Beside her, in case she might require more light, a brass candlestick
stood on a little round table, curiously formed of an old coffin-stool,
with a deal top nailed on, the white surface of the latter contrasting
oddly with the black carved oak of the substructure. The social
position of the household in the past was almost as definitively shown
by the presence of this article as that of an esquire or nobleman by
his old helmets or shields. It had been customary for every well-to-do
villager, whose tenure was by copy of court-roll, or in any way more
permanent than that of the mere cotter, to keep a pair of these stools
for the use of his own dead; but for the last generation or two a
feeling of cui bono had led to the discontinuance of the custom, and
the stools were frequently made use of in the manner described.

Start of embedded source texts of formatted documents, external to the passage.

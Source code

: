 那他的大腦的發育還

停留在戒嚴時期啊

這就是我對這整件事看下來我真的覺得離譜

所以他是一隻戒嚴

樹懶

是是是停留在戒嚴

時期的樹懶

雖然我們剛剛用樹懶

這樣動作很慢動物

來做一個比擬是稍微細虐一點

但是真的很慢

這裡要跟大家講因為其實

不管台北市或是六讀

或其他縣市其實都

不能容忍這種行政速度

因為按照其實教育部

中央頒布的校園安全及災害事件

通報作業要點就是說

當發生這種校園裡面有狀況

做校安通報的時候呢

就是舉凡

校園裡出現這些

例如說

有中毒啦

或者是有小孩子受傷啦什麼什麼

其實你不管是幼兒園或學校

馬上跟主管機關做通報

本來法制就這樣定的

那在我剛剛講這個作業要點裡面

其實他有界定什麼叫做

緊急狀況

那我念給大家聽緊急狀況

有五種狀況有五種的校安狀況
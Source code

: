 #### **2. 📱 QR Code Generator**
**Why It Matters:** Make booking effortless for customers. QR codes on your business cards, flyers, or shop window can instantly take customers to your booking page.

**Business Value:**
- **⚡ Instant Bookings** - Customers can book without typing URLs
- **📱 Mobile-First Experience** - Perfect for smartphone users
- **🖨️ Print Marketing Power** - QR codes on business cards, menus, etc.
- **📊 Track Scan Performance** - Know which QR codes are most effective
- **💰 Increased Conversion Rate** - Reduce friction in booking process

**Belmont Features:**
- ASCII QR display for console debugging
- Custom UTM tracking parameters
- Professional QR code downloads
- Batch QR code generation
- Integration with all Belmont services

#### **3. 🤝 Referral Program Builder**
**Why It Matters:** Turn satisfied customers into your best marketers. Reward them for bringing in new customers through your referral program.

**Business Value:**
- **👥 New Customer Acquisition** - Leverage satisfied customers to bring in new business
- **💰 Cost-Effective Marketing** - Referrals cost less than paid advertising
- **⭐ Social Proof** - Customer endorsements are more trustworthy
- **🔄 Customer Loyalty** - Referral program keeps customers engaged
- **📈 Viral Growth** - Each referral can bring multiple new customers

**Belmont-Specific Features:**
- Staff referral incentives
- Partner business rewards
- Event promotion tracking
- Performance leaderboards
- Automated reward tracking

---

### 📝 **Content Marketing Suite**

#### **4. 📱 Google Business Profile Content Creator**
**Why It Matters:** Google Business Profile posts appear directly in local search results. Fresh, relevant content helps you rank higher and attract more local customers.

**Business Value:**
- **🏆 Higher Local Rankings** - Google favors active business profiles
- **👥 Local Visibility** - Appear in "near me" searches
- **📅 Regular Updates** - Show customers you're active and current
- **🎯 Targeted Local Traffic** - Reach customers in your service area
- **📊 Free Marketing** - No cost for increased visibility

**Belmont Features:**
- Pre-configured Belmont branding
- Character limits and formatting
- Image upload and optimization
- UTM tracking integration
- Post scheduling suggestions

The young woman laid down the bill-hook for a moment and examined the
palm of her right hand, which, unlike the other, was ungloved, and
showed little hardness or roughness about it. The palm was red and
blistering, as if this present occupation were not frequent enough with
her to subdue it to what it worked in. As with so many right hands
born to manual labor, there was nothing in its fundamental shape to
bear out the physiological conventionalism that gradations of birth,
gentle or mean, show themselves primarily in the form of this member.
Nothing but a cast of the die of destiny had decided that the girl
should handle the tool; and the fingers which clasped the heavy ash
haft might have skilfully guided the pencil or swept the string, had
they only been set to do it in good time.